= William Shirley Fulton =

American archaeologist (1880–1964)

William Shirley Fulton, (November 23, 1880 – November 20, 1964), an archeologist and founder of the Amerind Foundation was born in Waterbury, Connecticut. He received a Bachelor of Arts degree from Yale University in 1903.

==Biography==
Fulton was an executive with the Waterbury Farrel company in Waterbury, Connecticut. His father-in-law was involved with the Copper Chief Mine near Jerome, Arizona.

Several trips to Arizona between 1906 and 1917 permanently captured his interest in the archaeology and ethnology of the American southwest. Throughout the 1920s Fulton regularly traveled in Arizona from his home in New England, exploring the mountains, as well as the canyons and mesa country seeking evidence of past occupation by earlier cultures that had inhabited the area.

On one of his visits he was introduced to Texas Canyon with its unique geology and tales of prehistoric settlements. Fulton purchased about 1600 acre in Texas Canyon calling it the “FF Ranch” in 1930. He built a home in the canyon in 1931.

As early as 1929, Fulton began to excavate archaeological sites on the property in Arizona. Fulton was asked to become a director of the Museum of the American Indian, Heye Foundation in New York City in 1934, and it was under the auspices of this organization that he published his Archaeological Notes on Texas Canyon, Arizona. By 1936, Fulton's collection of ethnographic and archaeological materials had become so large that a small three-room museum and workroom was built on the ranch property to house it.

With the establishment of the Amerind Foundation in 1937, Fulton became fully committed to supporting research into North America's prehistoric past.

With Fulton as director, and with his generous financial support, the Amerind Foundation continued to expand. The Amerind Foundation sponsored several major archaeological excavations in the Southwest and northern Mexico throughout the 1950s, resulting in a number of publications, and in 1959, the Fulton-Hayden Memorial Library and Art Museum became the most recent addition to the burgeoning Amerind Foundation's facilities.

==Awards==
In 1959 the University of Arizona awarded Fulton the honorary degree of Doctor of Science. The citation read in part:

For your distinguished achievement as an eminently successful business executive and as founder and administrator of a great research institution devoted to wider understanding of ancient and contemporary Indian civilizations, for your cultivation of the deepest human and spiritual values, for your devotion to high standards of scholarship and wide dissemination of learning, the University of Arizona hails you as one of this country’s great citizens…

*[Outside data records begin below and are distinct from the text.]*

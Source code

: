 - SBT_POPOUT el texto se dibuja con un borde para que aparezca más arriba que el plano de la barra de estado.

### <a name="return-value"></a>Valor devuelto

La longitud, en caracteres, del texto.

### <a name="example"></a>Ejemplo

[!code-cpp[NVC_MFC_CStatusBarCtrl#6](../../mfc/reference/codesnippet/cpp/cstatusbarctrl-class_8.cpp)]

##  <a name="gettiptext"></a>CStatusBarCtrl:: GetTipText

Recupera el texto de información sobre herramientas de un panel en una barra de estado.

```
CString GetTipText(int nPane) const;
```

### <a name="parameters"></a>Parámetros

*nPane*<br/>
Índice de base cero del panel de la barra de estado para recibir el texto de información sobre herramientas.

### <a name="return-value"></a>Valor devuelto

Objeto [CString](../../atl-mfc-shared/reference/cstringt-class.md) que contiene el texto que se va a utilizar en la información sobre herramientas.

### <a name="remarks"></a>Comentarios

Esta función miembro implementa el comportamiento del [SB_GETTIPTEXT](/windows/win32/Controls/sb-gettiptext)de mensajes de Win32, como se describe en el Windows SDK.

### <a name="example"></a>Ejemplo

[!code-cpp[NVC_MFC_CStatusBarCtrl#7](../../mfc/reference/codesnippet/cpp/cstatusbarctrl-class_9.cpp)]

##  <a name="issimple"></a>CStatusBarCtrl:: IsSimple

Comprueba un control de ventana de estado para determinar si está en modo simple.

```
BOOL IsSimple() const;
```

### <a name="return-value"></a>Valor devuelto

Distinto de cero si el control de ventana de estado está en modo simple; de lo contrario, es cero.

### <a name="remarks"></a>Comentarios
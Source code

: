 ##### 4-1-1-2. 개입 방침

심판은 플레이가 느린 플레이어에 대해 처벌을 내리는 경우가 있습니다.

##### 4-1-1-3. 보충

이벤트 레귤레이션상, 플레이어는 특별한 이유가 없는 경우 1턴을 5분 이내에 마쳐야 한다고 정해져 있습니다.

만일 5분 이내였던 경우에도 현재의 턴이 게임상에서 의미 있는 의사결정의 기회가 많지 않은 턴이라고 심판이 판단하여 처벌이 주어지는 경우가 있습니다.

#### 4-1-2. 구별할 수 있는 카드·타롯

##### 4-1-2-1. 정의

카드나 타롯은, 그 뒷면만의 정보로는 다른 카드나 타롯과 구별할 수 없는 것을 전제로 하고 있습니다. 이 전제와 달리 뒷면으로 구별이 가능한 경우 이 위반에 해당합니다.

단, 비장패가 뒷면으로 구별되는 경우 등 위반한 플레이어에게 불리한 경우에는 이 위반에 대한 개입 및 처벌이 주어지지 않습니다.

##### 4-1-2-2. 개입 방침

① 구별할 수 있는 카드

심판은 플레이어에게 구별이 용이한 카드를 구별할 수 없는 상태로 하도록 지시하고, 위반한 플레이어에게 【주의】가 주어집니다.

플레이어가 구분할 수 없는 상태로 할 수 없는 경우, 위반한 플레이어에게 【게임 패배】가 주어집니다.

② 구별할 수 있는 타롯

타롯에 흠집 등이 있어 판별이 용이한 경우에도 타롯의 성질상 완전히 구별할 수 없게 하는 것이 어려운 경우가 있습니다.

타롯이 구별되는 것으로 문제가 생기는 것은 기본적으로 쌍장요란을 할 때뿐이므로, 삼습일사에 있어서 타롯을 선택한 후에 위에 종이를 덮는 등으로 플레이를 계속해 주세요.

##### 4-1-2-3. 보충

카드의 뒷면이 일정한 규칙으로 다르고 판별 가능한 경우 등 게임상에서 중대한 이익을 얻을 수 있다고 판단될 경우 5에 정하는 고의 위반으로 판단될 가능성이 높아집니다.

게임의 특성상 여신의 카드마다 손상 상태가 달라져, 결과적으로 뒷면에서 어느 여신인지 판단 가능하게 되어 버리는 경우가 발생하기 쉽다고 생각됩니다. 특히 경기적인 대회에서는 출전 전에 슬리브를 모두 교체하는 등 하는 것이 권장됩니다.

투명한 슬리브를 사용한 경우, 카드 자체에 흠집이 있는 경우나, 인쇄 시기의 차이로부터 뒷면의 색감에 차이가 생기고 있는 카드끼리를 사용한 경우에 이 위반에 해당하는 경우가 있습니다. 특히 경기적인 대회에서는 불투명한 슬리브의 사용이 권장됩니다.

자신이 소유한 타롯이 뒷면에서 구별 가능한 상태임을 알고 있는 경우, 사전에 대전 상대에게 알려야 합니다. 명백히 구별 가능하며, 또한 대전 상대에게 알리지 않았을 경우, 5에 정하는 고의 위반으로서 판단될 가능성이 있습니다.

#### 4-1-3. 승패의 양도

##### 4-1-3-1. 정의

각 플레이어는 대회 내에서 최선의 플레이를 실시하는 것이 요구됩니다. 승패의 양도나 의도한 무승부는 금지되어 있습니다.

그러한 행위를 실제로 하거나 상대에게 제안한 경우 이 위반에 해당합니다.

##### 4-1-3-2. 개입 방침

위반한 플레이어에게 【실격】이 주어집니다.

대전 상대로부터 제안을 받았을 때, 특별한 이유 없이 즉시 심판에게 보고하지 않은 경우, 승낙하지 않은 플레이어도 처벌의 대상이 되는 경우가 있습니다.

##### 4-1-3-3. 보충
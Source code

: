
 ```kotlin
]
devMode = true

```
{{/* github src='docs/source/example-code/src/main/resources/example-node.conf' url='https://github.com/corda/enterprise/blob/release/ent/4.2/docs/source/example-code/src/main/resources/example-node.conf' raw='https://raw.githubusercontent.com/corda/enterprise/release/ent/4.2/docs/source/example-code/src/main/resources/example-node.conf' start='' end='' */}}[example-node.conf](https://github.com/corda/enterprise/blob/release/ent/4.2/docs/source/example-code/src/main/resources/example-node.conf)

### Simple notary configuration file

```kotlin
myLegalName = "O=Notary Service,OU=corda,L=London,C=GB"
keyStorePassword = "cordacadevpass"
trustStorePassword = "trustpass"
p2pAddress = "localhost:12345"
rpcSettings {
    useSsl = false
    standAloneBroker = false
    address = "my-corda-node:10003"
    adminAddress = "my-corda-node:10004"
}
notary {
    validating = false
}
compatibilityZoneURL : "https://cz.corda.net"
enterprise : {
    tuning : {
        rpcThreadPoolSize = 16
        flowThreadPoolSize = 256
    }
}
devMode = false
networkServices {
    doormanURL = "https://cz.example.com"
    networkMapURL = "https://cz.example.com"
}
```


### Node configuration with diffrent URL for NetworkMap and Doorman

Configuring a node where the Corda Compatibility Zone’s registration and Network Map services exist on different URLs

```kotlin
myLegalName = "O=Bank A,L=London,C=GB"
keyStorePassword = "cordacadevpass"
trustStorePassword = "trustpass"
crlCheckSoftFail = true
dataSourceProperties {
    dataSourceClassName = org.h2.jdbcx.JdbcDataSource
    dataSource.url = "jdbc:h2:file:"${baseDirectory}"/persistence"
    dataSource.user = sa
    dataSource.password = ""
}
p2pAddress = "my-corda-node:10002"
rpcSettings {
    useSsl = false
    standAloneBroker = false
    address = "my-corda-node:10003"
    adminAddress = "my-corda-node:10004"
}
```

In 1960, in honor of his work in the field of archaeology, Fulton received an honorary Doctorate of Humane Letters from Yale University in recognition of his lifelong commitment to archaeological research. An excerpt from that award reads:

When as a young man you began exploring the early history of the Indians of our Southwest, you could not have imagined how far your researches would take you. What began as a hobby has become an outstanding achievement in archaeology and ethnology, not merely of Arizona and Mexico, but of the Indians throughout this hemisphere. Your museum in Arizona is known everywhere by scholars for the range and perfection of its artifacts, for the importance of its publications, and for the generosity and leaning of its creator…

==The William Shirley Fulton Scholarship==
William Shirley Fulton, pioneer Arizona archaeologist and founder of the Amerind Foundation of Dragoon, Arizona, bequeathed the William Shirley Fulton Scholarship. The candidate must be an outstanding undergraduate or graduate student in archaeology. University of Arizona candidates are nominated by the Department of Anthropology subject to the approval of the Dean of the College of Social and Behavioral Sciences and the Office of Student Financial Aid.